So I got my domain name from NoIP, and the name was X.Y.net. So when I got a domain name it included a subdomain, right? So when you have multiple web services on one physical host usually I've seen people use the subdomain to distinguish the service as route to another server based on that, but in this case my domain name that is mapped to my home ISP-provided IP has a subdomain already (the X in X.Y.net). So can I use a reverse proxy such as Nginx to use another subdomain deeper in the tree to route to different services, like A.X.Y.net and B.X.Y.net?
Because the domain name I got from NoIP is X.Y.net then it's a subdomain, not a domain, right? I mean when the DNS lookup is done is it the Y.net that's mapped to my IP address and the X subdomain is just appended to it as a matter of the hostname when you get HTTP requests etc., or is the DNS lookup mapping the entire (X.Y.net) to my IP address?

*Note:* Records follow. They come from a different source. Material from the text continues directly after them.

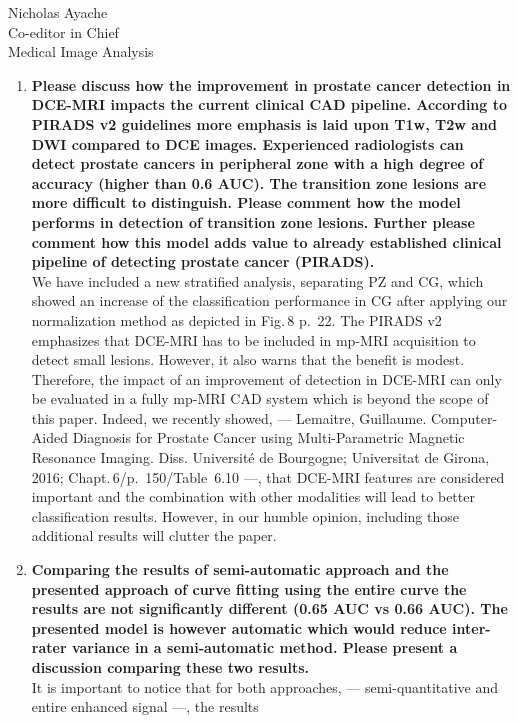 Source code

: \documentclass{letter}
\begin{document}
\begin{letter}{Nicholas Ayache \\ Co-editor in Chief \\ Medical Image Analysis}
\begin{enumerate}
    Subsequently, our approach should work on any type
    of devices, enabling multi-institutional studies. We included
    these remarks in our future work section in p.~23/l.~396.
  \item \textbf{Please discuss how the improvement in prostate cancer
      detection in DCE-MRI impacts the current clinical CAD
      pipeline. According to PIRADS v2 guidelines more emphasis is
      laid upon T1w, T2w and DWI compared to DCE images. Experienced
      radiologists can detect prostate cancers in peripheral zone with
      a high degree of accuracy (higher than 0.6 AUC). The transition
      zone lesions are more difficult to distinguish. Please comment
      how the model performs in detection of transition zone
      lesions. Further please comment how this model adds value to
      already established clinical pipeline of detecting prostate
      cancer (PIRADS).}\\
    We have included a new stratified analysis, separating PZ and CG,
    which showed an increase of the classification performance in CG after
    applying our
    normalization method as depicted in Fig.\,8 p.~22.
    The PIRADS v2 emphasizes that DCE-MRI has to be included in
    mp-MRI acquisition to detect small lesions. However, it also warns
    that the benefit is modest. Therefore, the impact of an
    improvement of detection in DCE-MRI can only be evaluated in a
    fully mp-MRI CAD system which is beyond the scope of this paper.
    Indeed, we recently showed, --- Lemaitre,
    Guillaume. Computer-Aided Diagnosis for Prostate Cancer using
    Multi-Parametric Magnetic Resonance Imaging. Diss. Universit\'e de
    Bourgogne; Universitat de Girona, 2016;
    Chapt.\,6/p.~150/Table~6.10 ---, that DCE-MRI features are
    considered important and the combination with other modalities
    will lead to better classification results.
    However, in our humble opinion, including those additional results
    will clutter the paper.
  \item \textbf{Comparing the results of semi-automatic approach and
      the presented approach of curve fitting using the entire curve
      the results are not significantly different (0.65 AUC vs 0.66
      AUC). The presented model is however automatic which would
      reduce inter-rater variance in a semi-automatic method. Please
      present a discussion comparing these two results.}\\
    It is important to notice that for both approaches, ---
    semi-quantitative and entire enhanced signal ---, the results

\end{enumerate}
\end{letter}
\end{document}
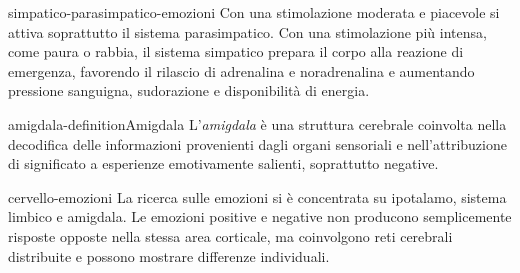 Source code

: \documentclass[preview]{standalone}
\begin{document}
\begin{snippet}{simpatico-parasimpatico-emozioni}
    Con una stimolazione moderata e piacevole si attiva soprattutto il sistema
    parasimpatico. Con una stimolazione più intensa, come paura o rabbia, il
    sistema simpatico prepara il corpo alla reazione di emergenza, favorendo il
    rilascio di adrenalina e noradrenalina e aumentando pressione sanguigna,
    sudorazione e disponibilità di energia.
\end{snippet}

\begin{snippetdefinition}{amigdala-definition}{Amigdala}
    L'\emph{amigdala} è una struttura cerebrale coinvolta nella decodifica delle
    informazioni provenienti dagli organi sensoriali e nell'attribuzione di
    significato a esperienze emotivamente salienti, soprattutto negative.
\end{snippetdefinition}

\begin{snippet}{cervello-emozioni}
    La ricerca sulle emozioni si è concentrata su ipotalamo, sistema limbico e
    amigdala. Le emozioni positive e negative non producono semplicemente
    risposte opposte nella stessa area corticale, ma coinvolgono reti cerebrali
    distribuite e possono mostrare differenze individuali.
\end{snippet}
\end{document}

Yes, you can use additional subdomains like A.X.Y.net and B.X.Y.net! You would typically do this by configuring your NoIP account to create these additional subdomains and map them to your IP address. For example, you would create two more A records in your NoIP settings: A.X.Y.net -> Your IP B.X.Y.net -> Your IP
you could configure Nginx to direct traffic: A.X.Y.net to Service A (e.g., localhost:8000) B.X.Y.net to Service B (e.g., localhost:8001) Here’s a basic example of what your Nginx configuration could look like:
server {
listen 80;
server_name A.X.Y.net;
location / {
proxy_pass http://localhost:8000;
# other proxy settings
}
}
server {
listen 80;
server_name B.X.Y.net;
location / {
proxy_pass http://localhost:8001;
# other proxy settings
}
}
If you don't want to map subdomains to your IP address, you can not use it.